> **EXERCISE DESCRIPTION**
An exact reproduction of the entries is needed. Keep all pictures out of it.

Saved entries
= = = =

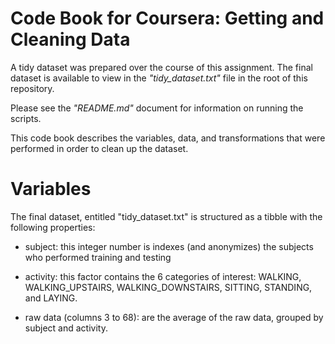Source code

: # Code Book for Coursera: Getting and Cleaning Data

A tidy dataset was prepared over the course of this assignment. The final dataset is available to view in the *"tidy_dataset.txt"* file in the root of this repository.

Please see the *"README.md"* document for information on running the scripts.

This code book describes the variables, data, and transformations that were performed in order to clean up the dataset.

# Variables
The final dataset, entitled "tidy_dataset.txt" is structured as a tibble with the following properties:

- subject: this integer number is indexes (and anonymizes) the subjects who performed training and testing

- activity: this factor contains the 6 categories of interest: WALKING, WALKING_UPSTAIRS, WALKING_DOWNSTAIRS, SITTING, STANDING, and LAYING. 

- raw data (columns 3 to 68): are the average of the raw data, grouped by subject and activity.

= = = =

> **FINISHED EXERCISE**
Source code

: # Code Book for Coursera: Getting and Cleaning Data

A tidy dataset was prepared over the course of this assignment. The final dataset is available to view in the *"tidy_dataset.txt"* file in the root of this repository.

Please see the *"README.md"* document for information on running the scripts.

This code book describes the variables, data, and transformations that were performed in order to clean up the dataset.

# Variables
The final dataset, entitled "tidy_dataset.txt" is structured as a tibble with the following properties:

- subject: this integer number is indexes (and anonymizes) the subjects who performed training and testing

- activity: this factor contains the 6 categories of interest: WALKING, WALKING_UPSTAIRS, WALKING_DOWNSTAIRS, SITTING, STANDING, and LAYING. 

- raw data (columns 3 to 68): are the average of the raw data, grouped by subject and activity.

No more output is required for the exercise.